Immunohistochemistry was performed as previously reported [44]. Primary tumors and mets were excised, fixed and embedded in paraffin. To investigate the effect of Lycorine on tumor cells proliferation and apoptosis in vivo, sections (4 μm) were stained with anti-proliferation cell nuclear antigen (Ki-67), cleaved caspase-3, p-STAT3 and E-cadherin. Images were obtained with Leica microscope (Leica, DM4000b). The results were analyzed using Image-Pro Plus 6.0 software.

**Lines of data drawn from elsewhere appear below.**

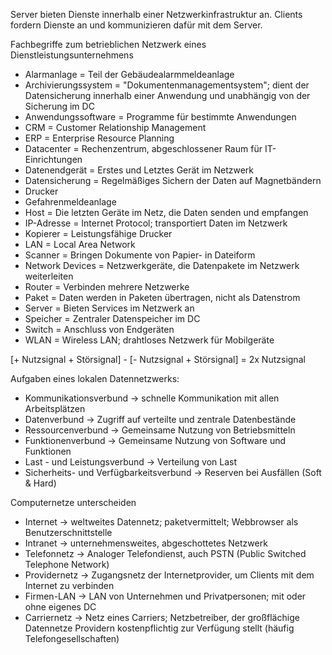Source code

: Server bieten Dienste innerhalb einer Netzwerkinfrastruktur an.
Clients fordern Dienste an und kommunizieren dafür mit dem Server. 

Fachbegriffe zum betrieblichen Netzwerk eines Dienstleistungsunternehmens

- Alarmanlage = Teil der Gebäudealarmmeldeanlage
- Archivierungssystem = "Dokumentenmanagementsystem"; dient der Datensicherung innerhalb einer Anwendung und unabhängig von der Sicherung im DC
- Anwendungssoftware = Programme für bestimmte Anwendungen
- CRM = Customer Relationship Management
- ERP = Enterprise Resource Planning
- Datacenter = Rechenzentrum, abgeschlossener Raum für IT-Einrichtungen
- Datenendgerät = Erstes und Letztes Gerät im Netzwerk
- Datensicherung = Regelmäßiges Sichern der Daten auf Magnetbändern
- Drucker
- Gefahrenmeldeanlage
- Host = Die letzten Geräte im Netz, die Daten senden und empfangen
- IP-Adresse = Internet Protocol; transportiert Daten im Netzwerk
- Kopierer = Leistungsfähige Drucker
- LAN = Local Area Network
- Scanner = Bringen Dokumente von Papier- in Dateiform
- Network Devices = Netzwerkgeräte, die Datenpakete im Netzwerk weiterleiten
- Router = Verbinden mehrere Netzwerke
- Paket = Daten werden in Paketen übertragen, nicht als Datenstrom
- Server = Bieten Services im Netzwerk an
- Speicher = Zentraler Datenspeicher im DC
- Switch = Anschluss von Endgeräten
- WLAN = Wireless LAN; drahtloses Netzwerk für Mobilgeräte

[+ Nutzsignal + Störsignal] - [- Nutzsignal + Störsignal] = 2x Nutzsignal

Aufgaben eines lokalen Datennetzwerks:

- Kommunikationsverbund -> schnelle Kommunikation mit allen Arbeitsplätzen
- Datenverbund -> Zugriff auf verteilte und zentrale Datenbestände
- Ressourcenverbund -> Gemeinsame Nutzung von Betriebsmitteln
- Funktionenverbund -> Gemeinsame Nutzung von Software und Funktionen
- Last - und Leistungsverbund -> Verteilung von Last
- Sicherheits- und Verfügbarkeitsverbund -> Reserven bei Ausfällen (Soft & Hard)

Computernetze unterscheiden

- Internet -> weltweites Datennetz; paketvermittelt; Webbrowser als Benutzerschnittstelle
- Intranet -> unternehmensweites, abgeschottetes Netzwerk
- Telefonnetz -> Analoger Telefondienst, auch PSTN (Public Switched Telephone Network)
- Providernetz -> Zugangsnetz der Internetprovider, um Clients mit dem Internet zu verbinden
- Firmen-LAN -> LAN von Unternehmen und Privatpersonen; mit oder ohne eigenes DC
- Carriernetz -> Netz eines Carriers; Netzbetreiber, der großflächige Datennetze Providern kostenpflichtig zur Verfügung stellt (häufig Telefongesellschaften)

Chromatin immunoprecipitation assay

PC-3M cells were treated with various concentrations (0, 1, 5, 10, and 25 μM) of Lycorine for 48 hours, fixed with 1% formaldehyde, and lysed as described previously [45]. Chromatin samples were immunoprecipitated with antibodies against STAT3 or with normal rabbit IgG antibody and examined by quantitative PCR using the SYBR Premix Ex Taq Kit (TaKaRa Biotechnology).

Statistical analysis

Results were statistically analyzed using the Student's t test with Microsoft Excel except for the survival curve and mets statistical result, which were analyzed using GraphPad Prism version 4.02 for Windows. All experiments were repeated at least three times. A value of P < 0.05 was considered statistically significant.